High Availability

MySQL Galera Cluster: Setup, Tuning, and Common Pitfalls

Set up MySQL Galera Cluster for synchronous multi-master replication — configuration, split-brain avoidance, and monitoring

JusDB Team
April 18, 2022
13 min read
143 views
MySQL Galera Cluster: Setup, Tuning, and Pitfalls | JusDB

Running MySQL in a single-master setup means every write path goes through one machine — when that machine goes down, so does your application. MySQL Galera Cluster changes the equation by providing synchronous multi-master replication where every node can accept writes and every write is committed across all nodes before the client receives an acknowledgement. That guarantee sounds expensive, and it is, but for workloads where data loss is not an option it is the right trade-off. This post walks through a full production setup, the tuning knobs that matter most, and the failure modes that catch teams off guard.

TL;DR
  • Galera uses the WSRep API and write-set certification to achieve synchronous multi-master replication with no single point of failure.
  • Bootstrap only the first node with --wsrep-new-cluster; all subsequent nodes join via SST or IST.
  • Keep wsrep_cluster_size at an odd number (3, 5) to guarantee quorum and prevent split-brain.
  • Large transactions are the number-one source of certification conflicts — batch writes, not single giant statements.
  • Monitor wsrep_local_recv_queue and wsrep_flow_control_paused continuously; spikes mean a node is lagging behind.
  • Front the cluster with ProxySQL to route reads and writes intelligently and to handle node failures transparently.

What is Galera Cluster?

Galera is a synchronous multi-master replication plugin for MySQL and MariaDB developed by Codership. It exposes the WSRep API (Write-Set Replication API) — a standardised interface between the database engine and the replication provider. When a transaction commits on any node, Galera packages the row-level changes into a write set, broadcasts that write set to every other node, and runs a deterministic certification algorithm to detect conflicts before the commit is acknowledged. If no conflicts exist, all nodes apply the write set and commit in lockstep. If a conflict is detected, the originating node rolls back its local transaction and returns a deadlock error to the application.

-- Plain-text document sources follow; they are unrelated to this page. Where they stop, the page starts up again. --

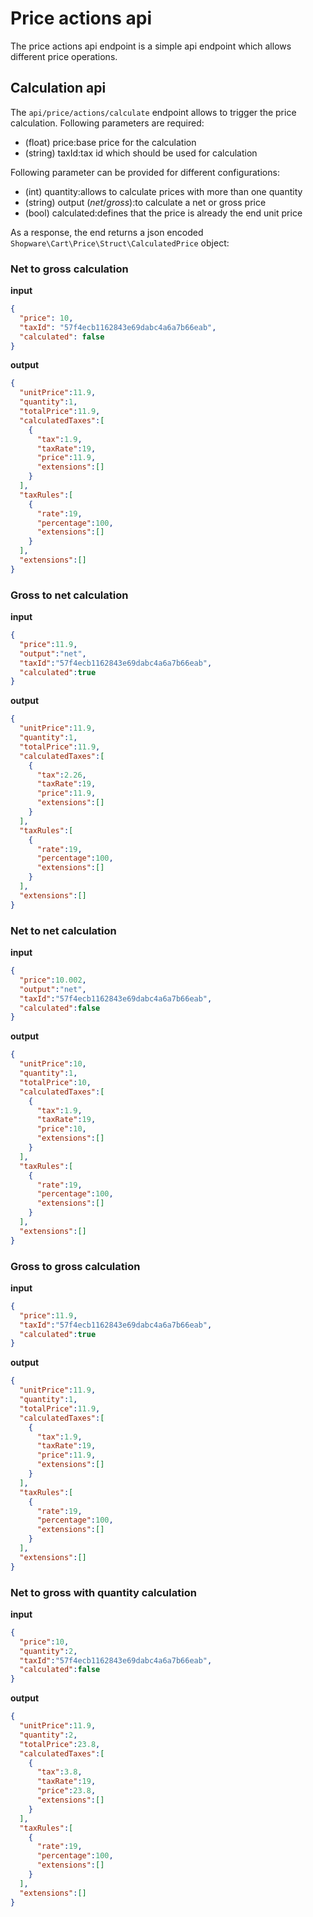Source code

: # Price actions api

The price actions api endpoint is a simple api endpoint which allows different price operations.

## Calculation api
The `api/price/actions/calculate` endpoint allows to trigger the price calculation.
Following parameters are required:
* (float) price:base price for the calculation
* (string) taxId:tax id which should be used for calculation

Following parameter can be provided for different configurations:
* (int) quantity:allows to calculate prices with more than one quantity
* (string) output (*net*/*gross*):to calculate a net or gross price
* (bool) calculated:defines that the price is already the end unit price

As a response, the end returns a json encoded `Shopware\Cart\Price\Struct\CalculatedPrice` object:

### Net to gross calculation

**input** 
```json
{
  "price": 10,
  "taxId": "57f4ecb1162843e69dabc4a6a7b66eab",
  "calculated": false
}
```


**output**
```json
{
  "unitPrice":11.9,
  "quantity":1,
  "totalPrice":11.9,
  "calculatedTaxes":[
    {
      "tax":1.9,
      "taxRate":19,
      "price":11.9,
      "extensions":[]
    }
  ],
  "taxRules":[
    {
      "rate":19,
      "percentage":100,
      "extensions":[]
    }
  ],
  "extensions":[]
}
```


### Gross to net calculation
**input**
```json
{
  "price":11.9,
  "output":"net",
  "taxId":"57f4ecb1162843e69dabc4a6a7b66eab",
  "calculated":true
}
```


**output**
```json
{
  "unitPrice":11.9,
  "quantity":1,
  "totalPrice":11.9,
  "calculatedTaxes":[
    {
      "tax":2.26,
      "taxRate":19,
      "price":11.9,
      "extensions":[]
    }
  ],
  "taxRules":[
    {
      "rate":19,
      "percentage":100,
      "extensions":[]
    }
  ],
  "extensions":[]
}
```

### Net to net calculation

**input**
```json
{
  "price":10.002,
  "output":"net",
  "taxId":"57f4ecb1162843e69dabc4a6a7b66eab",
  "calculated":false
}
```


**output**
```json
{
  "unitPrice":10,
  "quantity":1,
  "totalPrice":10,
  "calculatedTaxes":[
    {
      "tax":1.9,
      "taxRate":19,
      "price":10,
      "extensions":[]
    }
  ],
  "taxRules":[
    {
      "rate":19,
      "percentage":100,
      "extensions":[]
    }
  ],
  "extensions":[]
}
```

### Gross to gross calculation
**input**
```json
{
  "price":11.9,
  "taxId":"57f4ecb1162843e69dabc4a6a7b66eab",
  "calculated":true
}
```


**output**
```json
{
  "unitPrice":11.9,
  "quantity":1,
  "totalPrice":11.9,
  "calculatedTaxes":[
    {
      "tax":1.9,
      "taxRate":19,
      "price":11.9,
      "extensions":[]
    }
  ],
  "taxRules":[
    {
      "rate":19,
      "percentage":100,
      "extensions":[]
    }
  ],
  "extensions":[]
}
```


### Net to gross with quantity calculation
**input**
```json
{
  "price":10,
  "quantity":2,
  "taxId":"57f4ecb1162843e69dabc4a6a7b66eab",
  "calculated":false
}
```


**output**
```json
{
  "unitPrice":11.9,
  "quantity":2,
  "totalPrice":23.8,
  "calculatedTaxes":[
    {
      "tax":3.8,
      "taxRate":19,
      "price":23.8,
      "extensions":[]
    }
  ],
  "taxRules":[
    {
      "rate":19,
      "percentage":100,
      "extensions":[]
    }
  ],
  "extensions":[]
}
```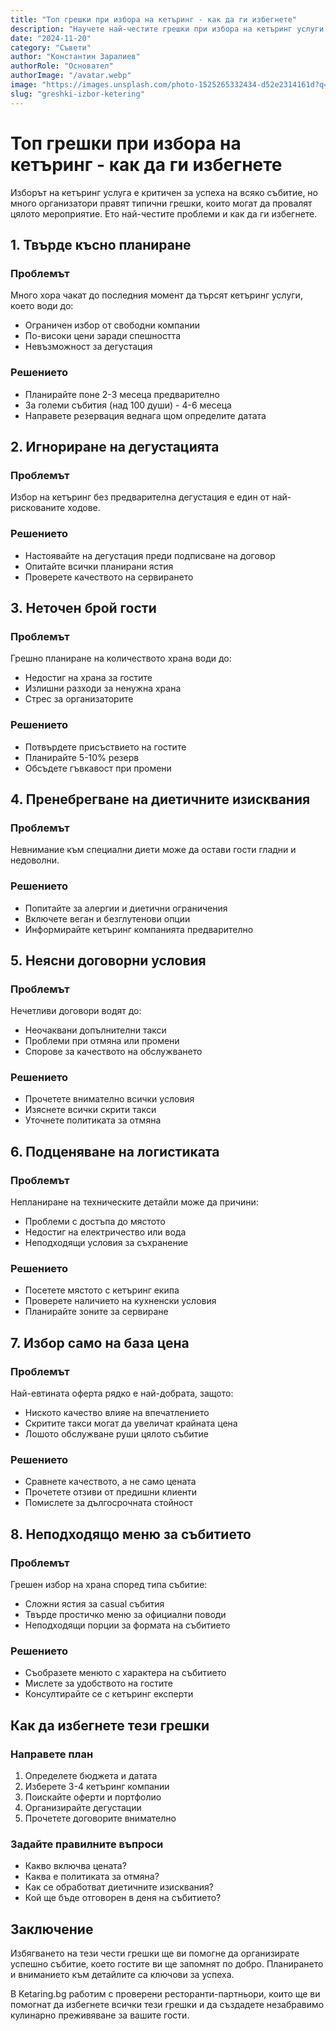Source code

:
 ```yaml
---
title: "Топ грешки при избора на кетъринг - как да ги избегнете"
description: "Научете най-честите грешки при избора на кетъринг услуги в България и как да ги избегнете. Професионални съвети за перфектно събитие."
date: "2024-11-20"
category: "Съвети"
author: "Константин Заралиев"
authorRole: "Основател"
authorImage: "/avatar.webp"
image: "https://images.unsplash.com/photo-1525265332434-d52e2314161d?q=80&w=2076&auto=format&fit=crop&ixlib=rb-4.1.0&ixid=M3wxMjA3fDB8MHxwaG90by1wYWdlfHx8fGVufDB8fHx8fA%3D%3D"
slug: "greshki-izbor-ketering"
---
```


# Топ грешки при избора на кетъринг - как да ги избегнете

Изборът на кетъринг услуга е критичен за успеха на всяко събитие, но много организатори правят типични грешки, които могат да провалят цялото мероприятие. Ето най-честите проблеми и как да ги избегнете.

## 1. Твърде късно планиране

### Проблемът
Много хора чакат до последния момент да търсят кетъринг услуги, което води до:
- Ограничен избор от свободни компании
- По-високи цени заради спешността
- Невъзможност за дегустация

### Решението
- Планирайте поне 2-3 месеца предварително
- За големи събития (над 100 души) - 4-6 месеца
- Направете резервация веднага щом определите датата

## 2. Игнориране на дегустацията

### Проблемът
Избор на кетъринг без предварителна дегустация е един от най-рискованите ходове.

### Решението
- Настоявайте на дегустация преди подписване на договор
- Опитайте всички планирани ястия
- Проверете качеството на сервирането

## 3. Неточен брой гости

### Проблемът
Грешно планиране на количеството храна води до:
- Недостиг на храна за гостите
- Излишни разходи за ненужна храна
- Стрес за организаторите

### Решението
- Потвърдете присъствието на гостите
- Планирайте 5-10% резерв
- Обсъдете гъвкавост при промени

## 4. Пренебрегване на диетичните изисквания

### Проблемът
Невнимание към специални диети може да остави гости гладни и недоволни.

### Решението
- Попитайте за алергии и диетични ограничения
- Включете веган и безглутенови опции
- Информирайте кетъринг компанията предварително

## 5. Неясни договорни условия

### Проблемът
Нечетливи договори водят до:
- Неочаквани допълнителни такси
- Проблеми при отмяна или промени
- Спорове за качеството на обслужването

### Решението
- Прочетете внимателно всички условия
- Изяснете всички скрити такси
- Уточнете политиката за отмяна

## 6. Подценяване на логистиката

### Проблемът
Непланиране на техническите детайли може да причини:
- Проблеми с достъпа до мястото
- Недостиг на електричество или вода
- Неподходящи условия за съхранение

### Решението
- Посетете мястото с кетъринг екипа
- Проверете наличието на кухненски условия
- Планирайте зоните за сервиране

## 7. Избор само на база цена

### Проблемът
Най-евтината оферта рядко е най-добрата, защото:
- Ниското качество влияе на впечатлението
- Скритите такси могат да увеличат крайната цена
- Лошото обслужване руши цялото събитие

### Решението
- Сравнете качеството, а не само цената
- Прочетете отзиви от предишни клиенти
- Помислете за дългосрочната стойност

## 8. Неподходящо меню за събитието

### Проблемът
Грешен избор на храна според типа събитие:
- Сложни ястия за casual събития
- Твърде простичко меню за официални поводи
- Неподходящи порции за формата на събитието

### Решението
- Съобразете менюто с характера на събитието
- Мислете за удобството на гостите
- Консултирайте се с кетъринг експерти

## Как да избегнете тези грешки

### Направете план
1. Определете бюджета и датата
2. Изберете 3-4 кетъринг компании
3. Поискайте оферти и портфолио
4. Организирайте дегустации
5. Прочетете договорите внимателно

### Задайте правилните въпроси
- Какво включва цената?
- Каква е политиката за отмяна?
- Как се обработват диетичните изисквания?
- Кой ще бъде отговорен в деня на събитието?

## Заключение

Избягването на тези чести грешки ще ви помогне да организирате успешно събитие, което гостите ви ще запомнят по добро. Планирането и вниманието към детайлите са ключови за успеха.

В Ketaring.bg работим с проверени ресторанти-партньори, които ще ви помогнат да избегнете всички тези грешки и да създадете незабравимо кулинарно преживяване за вашите гости. 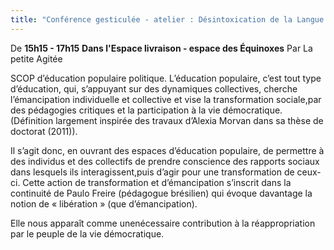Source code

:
 ```yaml
---
title: "Conférence gesticulée - atelier : Désintoxication de la Langue de bois"
---
```

De **15h15 - 17h15** 
__Dans l'Espace livraison - espace des Équinoxes__
Par La petite Agitée

SCOP d’éducation populaire politique. L’éducation populaire, c’est tout type d’éducation, qui, s’appuyant sur des dynamiques collectives, cherche l’émancipation individuelle et collective et vise la transformation sociale,par des pédagogies critiques et la participation à la vie démocratique. (Définition largement inspirée des travaux d’Alexia Morvan dans sa thèse de doctorat (2011)). 

Il s’agit donc, en ouvrant des espaces d’éducation populaire, de permettre à des individus et des collectifs de prendre conscience des rapports sociaux dans lesquels ils interagissent,puis d’agir pour une transformation de ceux-ci. Cette action de transformation et d’émancipation s’inscrit dans la continuité de Paulo Freire (pédagogue brésilien) qui évoque davantage la notion de « libération » (que d’émancipation). 

Elle nous apparaît comme unenécessaire contribution à la réappropriation par le peuple de la vie démocratique.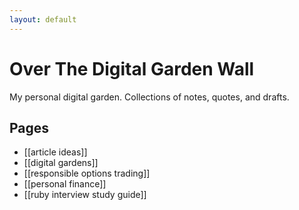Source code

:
 ```yaml
---
layout: default
---
```

# Over The Digital Garden Wall

My personal digital garden. Collections of notes, quotes, and drafts.

## Pages
* [[article ideas]]
* [[digital gardens]]
* [[responsible options trading]]
* [[personal finance]]
* [[ruby interview study guide]]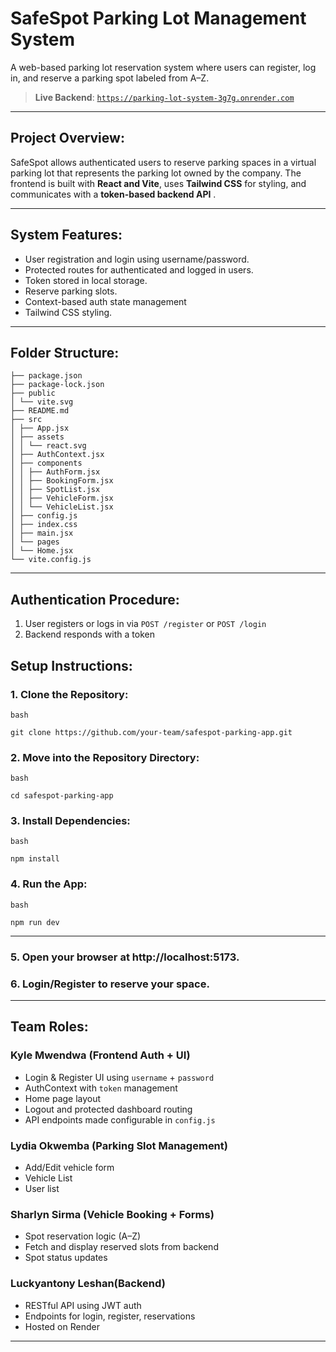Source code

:# SafeSpot Parking Lot Management System

A web-based parking lot reservation system where users can register, log in, and reserve a parking spot labeled from A–Z.

> **Live Backend**: [`https://parking-lot-system-3g7g.onrender.com`](https://parking-lot-system-3g7g.onrender.com)

---

## Project Overview:

SafeSpot allows authenticated users to reserve parking spaces in a virtual parking lot that represents the parking lot owned by the company. The frontend is built with **React and Vite**, uses **Tailwind CSS** for styling, and communicates with a **token-based backend API** .

---

## System Features:

- User registration and login using username/password.
- Protected routes for authenticated and logged in users.
- Token stored in local storage.
- Reserve parking slots.
- Context-based auth state management
- Tailwind CSS styling.

---

## Folder Structure:
```
├── package.json
├── package-lock.json
├── public
│ └── vite.svg
├── README.md
├── src
│ ├── App.jsx
│ ├── assets
│ │ └── react.svg
│ ├── AuthContext.jsx
│ ├── components
│ │ ├── AuthForm.jsx
│ │ ├── BookingForm.jsx
│ │ ├── SpotList.jsx
│ │ ├── VehicleForm.jsx
│ │ └── VehicleList.jsx
│ ├── config.js
│ ├── index.css
│ ├── main.jsx
│ └── pages
│ └── Home.jsx
└── vite.config.js
```
---

## Authentication Procedure:

1. User registers or logs in via `POST /register` or `POST /login`
2. Backend responds with a token

## Setup Instructions:

### 1. Clone the Repository:

```
bash

git clone https://github.com/your-team/safespot-parking-app.git
```

### 2. Move into the Repository Directory:

```
bash

cd safespot-parking-app
```

### 3. Install Dependencies:

```
bash

npm install
```

### 4. Run the App:

```
bash

npm run dev
```

---

### 5. Open your browser at http://localhost:5173.

### 6. Login/Register to reserve your space.

---

## Team Roles:

### Kyle Mwendwa (Frontend Auth + UI)

- Login & Register UI using `username` + `password`
- AuthContext with `token` management
- Home page layout
- Logout and protected dashboard routing
- API endpoints made configurable in `config.js`

### Lydia Okwemba (Parking Slot Management)

- Add/Edit vehicle form
- Vehicle List
- User list

### Sharlyn Sirma (Vehicle Booking + Forms)
- Spot reservation logic (A–Z)
- Fetch and display reserved slots from backend
- Spot status updates

### Luckyantony Leshan(Backend)

- RESTful API using JWT auth
- Endpoints for login, register, reservations
- Hosted on Render

---

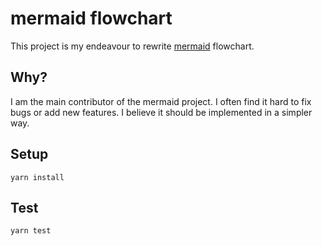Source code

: # mermaid flowchart

This project is my endeavour to rewrite [mermaid](https://github.com/knsv/mermaid) flowchart.


## Why?

I am the main contributor of the mermaid project.
I often find it hard to fix bugs or add new features.
I believe it should be implemented in a simpler way.


## Setup

```
yarn install
```


## Test

```
yarn test
```
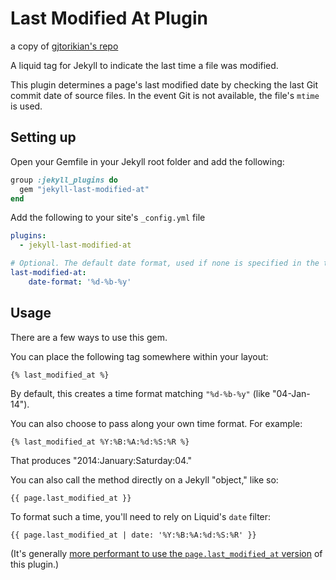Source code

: # Last Modified At Plugin

a copy of [gjtorikian's repo](https://github.com/gjtorikian/jekyll-last-modified-at)

A liquid tag for Jekyll to indicate the last time a file was modified.

This plugin determines a page's last modified date by checking the last Git commit date of source files. In the event Git is not available, the file's `mtime` is used.

## Setting up

Open your Gemfile in your Jekyll root folder and add the following:

``` ruby
group :jekyll_plugins do
  gem "jekyll-last-modified-at"
end
```

Add the following to your site's `_config.yml` file

```yml
plugins:
  - jekyll-last-modified-at

# Optional. The default date format, used if none is specified in the tag.
last-modified-at:
    date-format: '%d-%b-%y'
```

## Usage

There are a few ways to use this gem.

You can place the following tag somewhere within your layout:

``` liquid
{% last_modified_at %}
```

By default, this creates a time format matching `"%d-%b-%y"` (like "04-Jan-14").

You can also choose to pass along your own time format. For example:

```liquid
{% last_modified_at %Y:%B:%A:%d:%S:%R %}
```
That produces "2014:January:Saturday:04."

You can also call the method directly on a Jekyll "object," like so:

``` liquid
{{ page.last_modified_at }}
```

To format such a time, you'll need to rely on Liquid's `date` filter:

``` liquid
{{ page.last_modified_at | date: '%Y:%B:%A:%d:%S:%R' }}
```

(It's generally [more performant to use the `page.last_modified_at` version](https://github.com/gjtorikian/jekyll-last-modified-at/issues/24#issuecomment-55431108) of this plugin.)
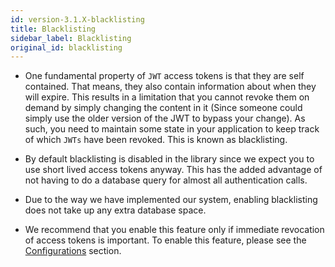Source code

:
 ```yaml
---
id: version-3.1.X-blacklisting
title: Blacklisting
sidebar_label: Blacklisting
original_id: blacklisting
---
```


- One fundamental property of ```JWT``` access tokens is that they are self contained. That means, they also contain information about when they will expire. This results in a limitation that you cannot revoke them on demand by simply changing the content in it (Since someone could simply use the older version of the JWT to bypass your change). As such, you need to maintain some state in your application to keep track of which ```JWTs``` have been revoked. This is known as blacklisting.

- By default blacklisting is disabled in the library since we expect you to use short lived access tokens anyway. This has the added advantage of not having to do a database query for almost all authentication calls.

- Due to the way we have implemented our system, enabling blacklisting does not take up any extra database space.

- We recommend that you enable this feature only if immediate revocation of access tokens is important. <span class="highlighted-text">To enable this feature, please see the [Configurations](config) section.</span>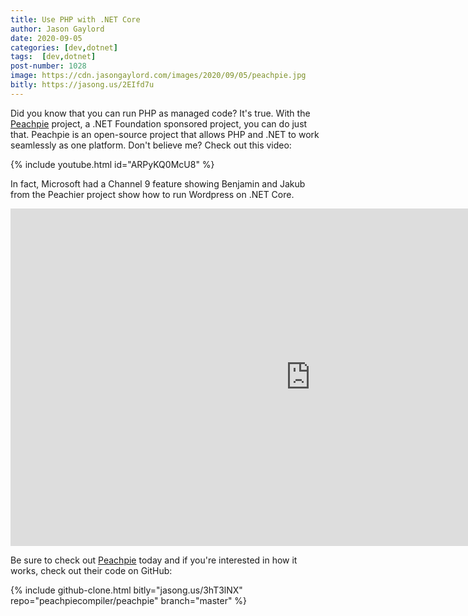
 ```yaml
---
title: Use PHP with .NET Core
author: Jason Gaylord
date: 2020-09-05
categories: [dev,dotnet]
tags:  [dev,dotnet]
post-number: 1028
image: https://cdn.jasongaylord.com/images/2020/09/05/peachpie.jpg
bitly: https://jasong.us/2EIfd7u
---
```


Did you know that you can run PHP as managed code? It's true. With the [Peachpie](https://jasong.us/351CVWO) project, a .NET Foundation sponsored project, you can do just that. Peachpie is an open-source project that allows PHP and .NET to work seamlessly as one platform. Don't believe me? Check out this video:

{% include youtube.html id="ARPyKQ0McU8" %}

In fact, Microsoft had a Channel 9 feature showing Benjamin and Jakub from the Peachier project show how to run Wordpress on .NET Core.

<iframe src="https://channel9.msdn.com/Shows/On-NET/Wordpress-on-NET-Core/player" width="960" height="540" allowFullScreen frameBorder="0" title="Wordpress on .NET Core - Microsoft Channel 9 Video"></iframe>

Be sure to check out [Peachpie](https://jasong.us/351CVWO) today and if you're interested in how it works, check out their code on GitHub:

{% include github-clone.html bitly="jasong.us/3hT3lNX" repo="peachpiecompiler/peachpie" branch="master" %}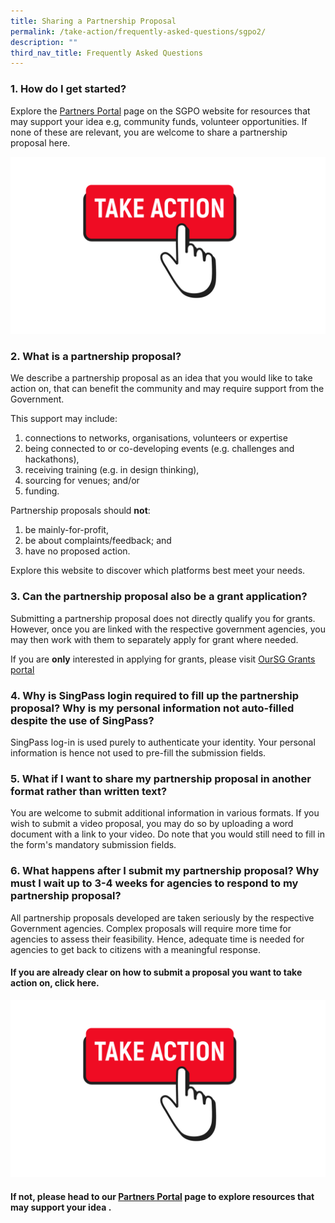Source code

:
 ```yaml
---
title: Sharing a Partnership Proposal
permalink: /take-action/frequently-asked-questions/sgpo2/
description: ""
third_nav_title: Frequently Asked Questions
---
```

### 1. How do I get started? 

Explore the [Partners Portal](/take-action/partnersportal/) page on the SGPO website for resources that may support your idea e.g, community funds, volunteer opportunities. If none of these are relevant, you are welcome to share a partnership proposal here. 

[![](/images/take%20action.png)](https://go.gov.sg/takeactiontoday)

### 2. What is a partnership proposal? 

We describe a partnership proposal as an idea that you would like to take action on, that can benefit the community and may require support from the Government. 

This support may include:

1. connections to networks, organisations, volunteers or expertise
2. being connected to or co-developing events (e.g. challenges and hackathons),
3. receiving training (e.g. in design thinking), 
4. sourcing for venues; and/or
5. funding. 

Partnership proposals should **not**: 

1. be mainly-for-profit, 
2. be about complaints/feedback; and
3. have no proposed action. 

Explore this website to discover which platforms best meet your needs.  

### 3. Can the partnership proposal also be a grant application? 

Submitting a partnership proposal does not directly qualify you for grants. However, once you are linked with the respective government agencies, you may then work with them to separately apply for grant where needed. 

If you are **only** interested in applying for grants, please visit [OurSG Grants portal](https://oursggrants.gov.sg) 

### 4. Why is SingPass login required to fill up the partnership proposal? Why is my personal information not auto-filled despite the use of SingPass? 

SingPass log-in is used purely to authenticate your identity. Your personal information is hence not used to pre-fill the submission fields. 

### 5. What if I want to share my partnership proposal in another format rather than written text? 

You are welcome to submit additional information in various formats. If you wish to submit a video proposal, you may do so by uploading a word document with a link to your video. Do note that you would still need to fill in the form's mandatory submission fields. 

### 6. What happens after I submit my partnership proposal? Why must I wait up to 3-4 weeks for agencies to respond to my partnership proposal? 

All partnership proposals developed are taken seriously by the respective Government agencies. Complex proposals will require more time for agencies to assess their feasibility. Hence, adequate time is needed for agencies to get back to citizens with a meaningful response.

#### If you are already clear on how to submit a proposal you want to take action on, click here. 

[![](/images/take%20action.png)](https://go.gov.sg/takeactiontoday)

#### If not, please head to our [Partners Portal](/take-action/partnersportal/) page to explore resources that may support your idea .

Three properties define the model: synchronous replication (no replica lag), true multi-master (any node accepts writes), and automatic membership control (nodes leaving or joining do not require manual reconfiguration). The trade-off is write latency — each commit incurs at least one network round-trip across all nodes, so Galera is unsuitable for write-heavy workloads that require sub-millisecond commit times.

Architecture Overview

A minimal production cluster has three nodes. The cluster uses a group communication system (GCS) — Galera ships with its own called gcomm — to maintain membership and order write sets. Each node maintains a GCache (the Galera cache, a ring buffer on disk) that holds recent write sets. When a joining node is slightly behind it can catch up via Incremental State Transfer (IST), pulling only the missing write sets from the GCache of a donor node. If the joining node is too far behind — or is brand new — it requires a State Snapshot Transfer (SST), which is a full copy of the data.

ConceptDescription
Write SetRow-level changes + metadata packaged for replication
CertificationDeterministic conflict detection before commit
ISTIncremental catch-up from GCache; fast, non-blocking
SSTFull data copy from donor; blocks donor's writes briefly
GCacheRing buffer holding recent write sets for IST
Flow ControlBack-pressure mechanism when a node falls behind

Setting Up a Three-Node Cluster

Prerequisites

  • Three Linux nodes (bare metal or VM) with the same MySQL/MariaDB major version installed
  • Galera library installed: galera-4 (MySQL 8) or galera-3 (MySQL 5.7 / MariaDB 10.x)
  • Firewall rules open: port 3306 (MySQL), 4567 (Galera replication), 4568 (IST), 4444 (SST)
  • xtrabackup or mariabackup installed on all nodes for SST

Core Configuration (my.cnf)

Add the following to /etc/mysql/mysql.conf.d/galera.cnf on every node, adjusting the addresses for each:

text
[mysqld]
# Galera provider
wsrep_on=ON
wsrep_provider=/usr/lib/galera/libgalera_smm.so

# Cluster topology
wsrep_cluster_name="prod_galera"
wsrep_cluster_address="gcomm://10.0.1.11,10.0.1.12,10.0.1.13"

# Node identity
wsrep_node_name="db-node-1"          # unique per node
wsrep_node_address="10.0.1.11"       # this node's IP

# SST method
wsrep_sst_method=mariabackup         # or xtrabackup-v2 for MySQL 8

# InnoDB settings required by Galera
default_storage_engine=InnoDB
innodb_autoinc_lock_mode=2           # required for Galera
binlog_format=ROW                    # required

# Optional but recommended
wsrep_slave_threads=4                # parallel apply threads
innodb_flush_log_at_trx_commit=0    # relax durability slightly for speed
Warning

innodb_autoinc_lock_mode=2 is mandatory. Modes 0 and 1 use table-level locks for AUTO_INCREMENT which are incompatible with multi-master writes and will cause deadlocks under concurrent inserts.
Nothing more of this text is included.